[DX11] Fastest way to update a constant buffer per draw call

Started by
8 comments, last by 360GAMZ 12 years, 4 months ago
Let's say I have 500 draw calls per frame and all 500 draw calls use the same shader and that shader uses one constant buffer. Let's also assume that the data in the constant buffer needs to be built dynamically for each draw call. What would be the most desirable way to update the constant buffers, in terms of efficiency?

A) Create a single constant buffer and call Map/Unmap on that same constant buffer before each draw call.

B) Create 500 constant buffers, one for each draw call, and call Map/Unmap on the draw call's own constant buffer.

C) Or, another idea?

I know that for (A) the driver will rename the buffer each time I Map it, discarding the previous contents which is fine. But is it ok to expect that the driver can handle hundreds or even thousands of renames per frame? And I assume the rename process consumes some time, too.

On the other hand, (B) avoids the renaming and any associated overhead at the expense of possibly more video memory being consumed (500 constant buffers, even if fewer draw calls are actually used) and more code complexity.
Advertisement
On older GPUs, there's no such thing as a cbuffer; there's just one global set of shader registers. On these cards, when you ask to set a cbuffer, it copies the register-id/value pairs out of the cbuffer and into the command-buffer. The GPU consumes the command-buffer in order, reading out the register values before reading the draw-call.
For these kinds of GPUs, I'd theorise that option (A) would be the most efficient, as there really is no cbuffer management going on behind the scenes.

On newer GPUs, it's possible for cbuffers to be stored in VRAM, and then moved into registers when required. On these cards, when you put data into a cbuffer, it can actually perform a VRAM transfer (and possibly issue a cache-invalidation command to the command-buffer). When you bind a cbuffer, you're writing a command into the command buffer that instructs the GPU to fetch some register values from VRAM.
On these cards, using option (B) would allow you to perform all of the VRAM transfers well in advance of any draw-calls that use that data, which reduces the amount of data flowing through the command-buffer. However, as you're still moving the same amount of data to the GPU every frame anyway (as you're regenerating the cbuffers each frame), there isn't really a bandwidth saving here... though it still might be more efficient...
You'd probably have to test it (on multiple GPUs) to find out tongue.gif


On really old GPUs, there's no such thing as cbuffers AND there's no such thing as shader registers! On these cards, when you set a cbuffer, the driver actually takes the compiled shader code and inserts new instructions into it that contain your shader values (now as hard-coded numbers, not variables). On this class of GPUs, no matter what you do, setting shader variables is going to be bad for performance, as every change-of-variables actually produces a whole new shader program ;)
This is a DX11 compliant card. An NVIDIA GeForce GTX 460, for example. The cbuffers are indeed in VRAM on this type of graphics card. I suppose my question boils down to, is it ok to assume that the driver for this class of modern graphics card can handle hundreds or even thousands of buffer renames each frame without breaking a sweat? Or is the buffer renaming mechanism really there only to handle a few rare cases of multiple Map/Unmaps to the same buffer?

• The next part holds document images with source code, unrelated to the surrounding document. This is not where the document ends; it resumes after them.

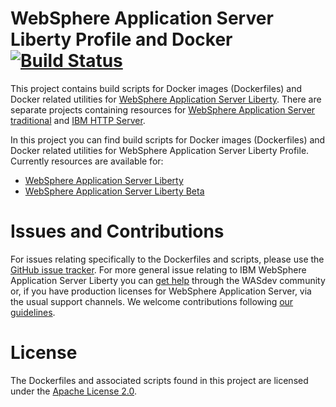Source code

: # WebSphere Application Server Liberty Profile and Docker [![Build Status](https://travis-ci.org/WASdev/ci.docker.svg?branch=master)](https://travis-ci.org/WASdev/ci.docker)

This project contains build scripts for Docker images (Dockerfiles) and Docker related utilities for [WebSphere Application Server Liberty](https://hub.docker.com/_/websphere-liberty/). There are separate projects containing resources for [WebSphere Application Server traditional](https://github.com/WASdev/ci.docker.websphere-traditional) and [IBM HTTP Server](https://github.com/WASdev/ci.docker.ibm-http-server).

In this project you can find build scripts for Docker images (Dockerfiles) and Docker related utilities for WebSphere Application Server Liberty Profile. Currently resources are available for:

* [WebSphere Application Server Liberty](ga)
* [WebSphere Application Server Liberty Beta](beta)

# Issues and Contributions

For issues relating specifically to the Dockerfiles and scripts, please use the [GitHub issue tracker](https://github.com/WASdev/ci.docker/issues). For more general issue relating to IBM WebSphere Application Server Liberty you can [get help](https://developer.ibm.com/wasdev/help/) through the WASdev community or, if you have production licenses for WebSphere Application Server, via the usual support channels. We welcome contributions following [our guidelines](https://github.com/WASdev/wasdev.github.io/blob/master/CONTRIBUTING.md).

# License

The Dockerfiles and associated scripts found in this project are licensed under the [Apache License 2.0](LICENSE).
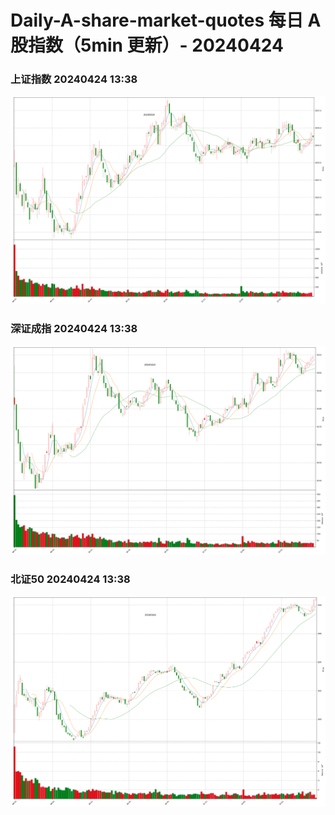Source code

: 
# Daily-A-share-market-quotes 每日 A 股指数（5min 更新）- 20240424

### 上证指数 20240424 13:38
![](./fig/2024/4/20240424-sh000001.png)

### 深证成指 20240424 13:38
![](./fig/2024/4/20240424-sz399001.png)

### 北证50 20240424 13:38
![](./fig/2024/4/20240424-bj899050.png)
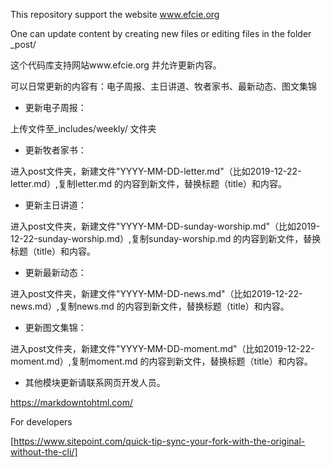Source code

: This repository support the website www.efcie.org

One can update content by creating new files or editing files in the folder _post/

这个代码库支持网站www.efcie.org 并允许更新内容。

可以日常更新的内容有：电子周报、主日讲道、牧者家书、最新动态、图文集锦

* 更新电子周报：

上传文件至_includes/weekly/ 文件夹

* 更新牧者家书：

进入post文件夹，新建文件"YYYY-MM-DD-letter.md"（比如2019-12-22-letter.md）,复制letter.md 的内容到新文件，替换标题（title）和内容。

* 更新主日讲道：

进入post文件夹，新建文件"YYYY-MM-DD-sunday-worship.md"（比如2019-12-22-sunday-worship.md）,复制sunday-worship.md 的内容到新文件，替换标题（title）和内容。

* 更新最新动态：

进入post文件夹，新建文件"YYYY-MM-DD-news.md"（比如2019-12-22-news.md）,复制news.md 的内容到新文件，替换标题（title）和内容。

* 更新图文集锦：

进入post文件夹，新建文件"YYYY-MM-DD-moment.md"（比如2019-12-22-moment.md）,复制moment.md 的内容到新文件，替换标题（title）和内容。

* 其他模块更新请联系网页开发人员。



https://markdowntohtml.com/


For developers

[https://www.sitepoint.com/quick-tip-sync-your-fork-with-the-original-without-the-cli/]
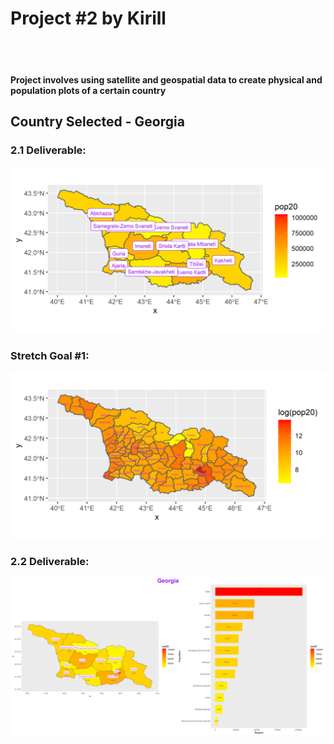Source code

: # Project #2 by Kirill
<br><br>
#### Project involves using satellite and geospatial data to create physical and population plots of a certain country

## Country Selected - Georgia

### 2.1 Deliverable:
![](geo_pop20.png)

### Stretch Goal #1:
![](geo_pop20_adm2.png)

### 2.2 Deliverable:
![](georgia_2_2.png)
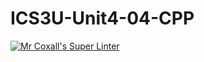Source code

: # ICS3U-Unit4-04-CPP
[![Mr Coxall's Super Linter](https://github.com/zaida-hammmel2108/ICS3U-Unit4-04-CPP/workflows/Mr%20Coxall's%20Super%20Linter/badge.svg)](https://github.com/zaida-hammmel2108/ICS3U-Unit4-03-CPP/actions/)
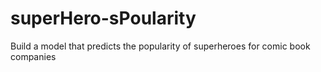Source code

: # superHero-sPoularity
Build a model that predicts the popularity of superheroes for comic book companies
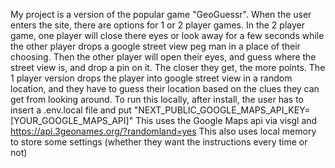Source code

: My project is a version of the popular game "GeoGuessr". When the user enters the site, there are options for 1 or 2 player games.  In the 2 player game, one player will close there eyes or look away for a few seconds while the other player drops a google street view peg man in a place of their choosing. Then the other player will open their eyes, and guess where the street view is, and drop a pin on it. The closer they get, the more points.  The 1 player version drops the player into google street view in a random location, and they have to guess their location based on the clues they can get from looking around.
To run this locally, after install, the user has to insert a .env.local file and put "NEXT_PUBLIC_GOOGLE_MAPS_API_KEY=[YOUR_GOOGLE_MAPS_API]"
This uses the Google Maps api via visgl and https://api.3geonames.org/?randomland=yes
This also uses local memory to store some settings (whether they want the instructions every time or not)
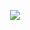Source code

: <p align="center">
  <img src="https://media.giphy.com/media/3oKIPqsXYcdjcBcXL2/giphy-downsized-large.gif" />
</p>
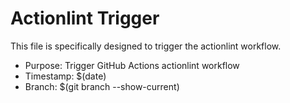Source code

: # Actionlint Trigger

This file is specifically designed to trigger the actionlint workflow.

- Purpose: Trigger GitHub Actions actionlint workflow
- Timestamp: $(date)
- Branch: $(git branch --show-current)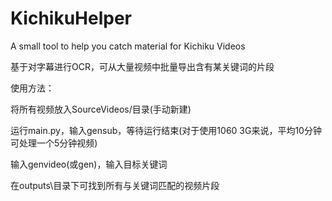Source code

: # KichikuHelper
A small tool to help you catch material for Kichiku Videos

基于对字幕进行OCR，可从大量视频中批量导出含有某关键词的片段



使用方法：

将所有视频放入SourceVideos/目录(手动新建)

运行main.py，输入gensub，等待运行结束(对于使用1060 3G来说，平均10分钟可处理一个5分钟视频)

输入genvideo(或gen)，输入目标关键词

在outputs\目录下可找到所有与关键词匹配的视频片段
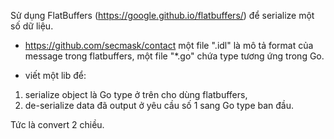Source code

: Sử dụng FlatBuffers (https://google.github.io/flatbuffers/) để serialize một số dữ liệu.
- https://github.com/secmask/contact
    một file ".idl" là mô tả format của message trong flatbuffers,
    một file "*.go" chứa type tương ứng trong Go.

- viết một lib để:
1. serialize object là Go type ở trên cho dùng flatbuffers,
2. de-serialize data đã output ở yêu cầu số 1 sang Go type ban đầu.

Tức là convert 2 chiều.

Is there any reason you can't generate the data up front, before issuing draw calls, then build one large cbuffer and index in the shader based on an instance ID? Maybe split this up over a few buffers depending on cbuffer size so you aren't updating a massive chunk of data in one go.

So; [generate all data] -> [bind] -> [draw objects as required with indexing]

Generating data at render time seems like Bad Voodoo to me anyway; render time should just be rendering, sort your data out before hand.

Let's say I have 500 draw calls per frame and all 500 draw calls use the same shader and that shader uses one constant buffer. Let's also assume that the data in the constant buffer needs to be built dynamically for each draw call. What would be the most desirable way to update the constant buffers, in terms of efficiency?

A) Create a single constant buffer and call Map/Unmap on that same constant buffer before each draw call.

B) Create 500 constant buffers, one for each draw call, and call Map/Unmap on the draw call's own constant buffer.

C) Or, another idea?

I know that for (A) the driver will rename the buffer each time I Map it, discarding the previous contents which is fine. But is it ok to expect that the driver can handle hundreds or even thousands of renames per frame? And I assume the rename process consumes some time, too.

On the other hand, (B) avoids the renaming and any associated overhead at the expense of possibly more video memory being consumed (500 constant buffers, even if fewer draw calls are actually used) and more code complexity.



To A) i belive that you shuld use UpdateResource instead.
think i read it in the sdk that states that it´s faster for constant buffers.

map/unmap is for vertexbuffers and textures i think.
NOTE, not 100% sure.

"There will be major features. none to be thought of yet"

Is there any reason you can't generate the data up front, before issuing draw calls, then build one large cbuffer and index in the shader based on an instance ID? Maybe split this up over a few buffers depending on cbuffer size so you aren't updating a massive chunk of data in one go.

So; [generate all data] -> [bind] -> [draw objects as required with indexing]

Generating data at render time seems like Bad Voodoo to me anyway; render time should just be rendering, sort your data out before hand.


I'm trying to implement what DICE has done for Battlefield 3, in terms of using buffers to store per-instance matrices to reduce draw calls. The constant buffer will hold data such as the number of matrices in the bone matrix palette, and that number (as well as additional data being stored in it) can be different for each type of object and so needs to be updated for each draw call. Here's a link to the DICE presentation. The instancing section is the first section in the Performance section, about half way through the doc.
http://publications.dice.se/attachments/GDC11_DX11inBF3_Public.pdf
Right, I see... well, what I said above still stands for most of your data, if you look at slides 30/31 you'll see they have a very small cbuffer for the per-draw call data so you might want to consider how much you place in it.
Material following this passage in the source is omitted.